# PowerShift 1132 vs Ariens ST1032



## Nubian (Aug 17, 2014)

I have what I think is a '95 1132 (mod#38580 ser#59006 ) in excellent condition that I thought of swapping with a 80's ST1032 (model#924073 ser#7061) which the better machine? I would like to find out the date of the Ariens for sure. I need to find an electric starter for the Ariens
Before I knew what I was doing, I use to have the augers scraping the surface to get as much snow off before I realized that I was wearing them down. I don't know how much I took off, it's about 3 3/8" from drum to tip of auger blade, I ALWAYS prefer old iron over newer.


----------



## UNDERTAKER (Dec 30, 2013)

keep the POWERSHIFT. ALOHA to the forms.


----------



## UNDERTAKER (Dec 30, 2013)

post pic's of that auger issue. the scraper bar should be 1/8 of an inch above the ground. the POWERSHIFT is old iron. let me know.


----------



## UNDERTAKER (Dec 30, 2013)

depending on were u live. and the condition of that POWERSHIFT, I just might be in the market to take it off your hands...


----------



## Nubian (Aug 17, 2014)

*Big East!*



POWERSHIFT93 said:


> depending on were u live. and the condition of that POWERSHIFT, I just might be in the market to take it off your hands...


I am not looking to sell but to give to my sis, because it starts and runs like a gem and really throws. So it won't give her any problems. The ariens I can work on at my leisure. I've had this unit since '96 bought it off original owner in excellent condition. Was my only unit until '01 then relegated to back up role since and hardly ever used. I am leaning towards giving it to my sis, now that I have just removed the scraper bar and shoes, for maintenance. Shoes are SOLID thick heavy steel. Can not say same for auger housing, seems like light gauge metal was used, very disappointed and surprised for a '95. Bottom front edge are bent inwards will post pictures. 
next ?
which is the better engine the 11hp Briggs or the 10hp Tecumseh?


----------



## detdrbuzzard (Jan 20, 2012)

sounds like you will have the ariens and the toro so compare them when it snows and keep the one you like best


----------



## Nubian (Aug 17, 2014)

detdrbuzzard said:


> sounds like you will have the ariens and the toro so compare them when it snows and keep the one you like best


 Won't have them side by side. Ariens is being delivered to my sis in boston.
Was more interested in the quality, which is the better built machine, I was thinking maybe the Ariens was built with heavier gauge steel because it's older.
Also why is Ariens, who has a good rep. using Tecumseh engines when no one has anything good to say about them? they upgrade to B&S.


----------



## UNDERTAKER (Dec 30, 2013)

Nubian said:


> I am not looking to sell but to give to my sis, because it starts and runs like a gem and really throws. So it won't give her any problems. The ariens I can work on at my leisure. I've had this unit since '96 bought it off original owner in excellent condition. Was my only unit until '01 then relegated to back up role since and hardly ever used. I am leaning towards giving it to my sis, now that I have just removed the scraper bar and shoes, for maintenance. Shoes are SOLID thick heavy steel. Can not say same for auger housing, seems like light gauge metal was used, very disappointed and surprised for a '95. Bottom front edge are bent inwards will post pictures.
> next ?
> which is the better engine the 11hp Briggs or the 10hp Tecumseh?

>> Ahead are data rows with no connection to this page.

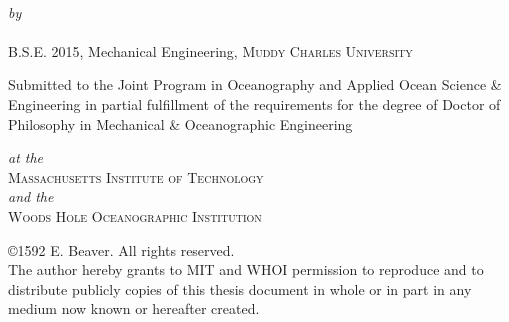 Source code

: \def\signature#1#2{\par\noindent#1\dotfill\null\\*
  {\raggedleft #2\par}}


\makeatletter

\begin{titlepage}
  \begin{center}
    \begin{Large}
      \@title
    \end{Large}\\[0.1em]
    \emph{\footnotesize by}\\
    {\large \@author} \\[-0.25em]
    B.S.E. 2015, Mechanical Engineering, \textsc{Muddy Charles University} \\ [2em]
    \begin{singlespace}
    {Submitted to the Joint Program in Oceanography and Applied Ocean Science \& Engineering in partial fulfillment of the requirements for the degree of Doctor of Philosophy in Mechanical \& Oceanographic Engineering} \\
    \end{singlespace}
    \emph{\footnotesize at the}\\
    {\large \textsc{Massachusetts Institute of Technology}} \\
    \emph{\footnotesize and the}\\
    {\large \textsc{Woods Hole Oceanographic Institution}} \\ [2em]
    \begin{singlespace}
    {\copyright1592 E. Beaver. All rights reserved. \\ The author hereby grants to MIT and WHOI permission to reproduce and to distribute publicly copies of this thesis document in whole or in part in any medium now known or hereafter created.} \\ [2em]


\end{singlespace}
\end{center}
\end{titlepage}
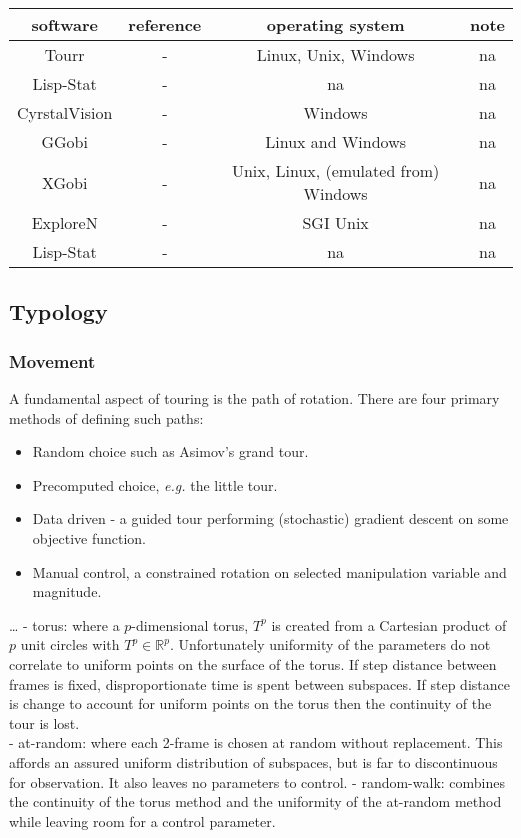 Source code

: \documentclass{monashthesis}
\begin{document}
\begin{table}[h!]
\centering
 \begin{tabular}{||c c c c||} 
 \hline
 software & reference & operating system & note \\
 \hline\hline
 Tourr & - & Linux, Unix, Windows & na \\
 Lisp-Stat & - & na & na \\
 CyrstalVision & - & Windows & na \\
 GGobi & - & Linux and Windows & na \\
 XGobi & - & Unix, Linux, (emulated from) Windows & na \\
 ExploreN & - & SGI Unix & na \\
 Lisp-Stat & - & na & na \\
 \hline
 \end{tabular}
\end{table}

\subsection{Typology}\label{typology}

\subsubsection{Movement}\label{movement}

A fundamental aspect of touring is the path of rotation. There are four
primary methods of defining such
paths\autocite{buja_computational_2005}:

\begin{itemize}
\tightlist
\item
  Random choice such as Asimov's grand tour\autocite{asimov_grand_1985}.
\item
  Precomputed choice, \emph{e.g.} the little
  tour\autocite{mcdonald_interactive_1982}.
\item
  Data driven - a guided tour performing (stochastic) gradient descent
  on some objective function\autocite{hurley_analyzing_1990}.
\item
  Manual control, a constrained rotation on selected manipulation
  variable and magnitude\autocite{cook_manual_1997}.
\end{itemize}

\ldots{} - torus: where a \(p\)-dimensional torus, \(T^p\) is created
from a Cartesian product of \(p\) unit circles with
\(T^p \in \mathbb{R}^p\). Unfortunately uniformity of the parameters do
not correlate to uniform points on the surface of the torus. If step
distance between frames is fixed, disproportionate time is spent between
subspaces. If step distance is change to account for uniform points on
the torus then the continuity of the tour is lost.\\
- at-random: where each 2-frame is chosen at random without replacement.
This affords an assured uniform distribution of subspaces, but is far to
discontinuous for observation. It also leaves no parameters to control.
- random-walk: combines the continuity of the torus method and the
uniformity of the at-random method while leaving room for a control
parameter.
\end{document}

 THE 11hp BRIGGS IS a way better engine. those tecumsaparts are known to throw a rod.


----------



## UNDERTAKER (Dec 30, 2013)

all those side panels bend in ward. that is how they were designed. also on those drum augers even the real old ones will bend. I think it because of the spot welds. I just got new side panels last year for THE MASTERPIECE. and they bend in. because of the design of the POWERSHIFT feature they had to use a lighter gauge metal. to off set the weight for the transfer of power for the wheels to shift. make no mistake about it. that metal will hold up to any kind of abuse. THAT IS NOT CHEAP METAL ON THERE.


----------